■ **TASK INSTRUCTIONS**
Read the records below. Copy each line where the string "Shaded" occurs.
(DATA TO EXAMINE begins)
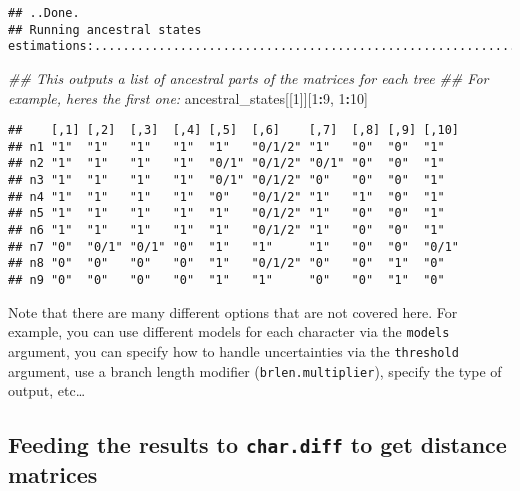 \documentclass[
]{book}
\newenvironment{Shaded}{\begin{snugshade}}{\end{snugshade}}
\newcommand{\CommentTok}[1]{\textcolor[rgb]{0.56,0.35,0.01}{\textit{#1}}}
\newcommand{\DecValTok}[1]{\textcolor[rgb]{0.00,0.00,0.81}{#1}}
\newcommand{\NormalTok}[1]{#1}
\newcommand{\OperatorTok}[1]{\textcolor[rgb]{0.81,0.36,0.00}{\textbf{#1}}}
\begin{document}
\begin{verbatim}
## ..Done.
## Running ancestral states estimations:.....................................................................................................................................................................................................................................................Done.
\end{verbatim}

\begin{Shaded}
\begin{Highlighting}[]
\CommentTok{\#\# This outputs a list of ancestral parts of the matrices for each tree}
\CommentTok{\#\# For example, here\textquotesingle{}s the first one:}
\NormalTok{ancestral\_states[[}\DecValTok{1}\NormalTok{]][}\DecValTok{1}\OperatorTok{:}\DecValTok{9}\NormalTok{, }\DecValTok{1}\OperatorTok{:}\DecValTok{10}\NormalTok{]}
\end{Highlighting}
\end{Shaded}

\begin{verbatim}
##    [,1] [,2]  [,3]  [,4] [,5]  [,6]    [,7]  [,8] [,9] [,10]
## n1 "1"  "1"   "1"   "1"  "1"   "0/1/2" "1"   "0"  "0"  "1"  
## n2 "1"  "1"   "1"   "1"  "0/1" "0/1/2" "0/1" "0"  "0"  "1"  
## n3 "1"  "1"   "1"   "1"  "0/1" "0/1/2" "0"   "0"  "0"  "1"  
## n4 "1"  "1"   "1"   "1"  "0"   "0/1/2" "1"   "1"  "0"  "1"  
## n5 "1"  "1"   "1"   "1"  "1"   "0/1/2" "1"   "0"  "0"  "1"  
## n6 "1"  "1"   "1"   "1"  "1"   "0/1/2" "1"   "0"  "0"  "1"  
## n7 "0"  "0/1" "0/1" "0"  "1"   "1"     "1"   "0"  "0"  "0/1"
## n8 "0"  "0"   "0"   "0"  "1"   "0/1/2" "0"   "0"  "1"  "0"  
## n9 "0"  "0"   "0"   "0"  "1"   "1"     "0"   "0"  "1"  "0"
\end{verbatim}

Note that there are many different options that are not covered here.
For example, you can use different models for each character via the \texttt{models} argument, you can specify how to handle uncertainties via the \texttt{threshold} argument, use a branch length modifier (\texttt{brlen.multiplier}), specify the type of output, etc\ldots{}

\hypertarget{feeding-the-results-to-char.diff-to-get-distance-matrices}{%
\subsection{\texorpdfstring{Feeding the results to \texttt{char.diff} to get distance matrices}{Feeding the results to char.diff to get distance matrices}}\label{feeding-the-results-to-char.diff-to-get-distance-matrices}}
\end{document}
(DATA TO EXAMINE ends)
■ **FINISHED EXERCISE**
\newenvironment{Shaded}{\begin{snugshade}}{\end{snugshade}}
\begin{Shaded}
\end{Shaded}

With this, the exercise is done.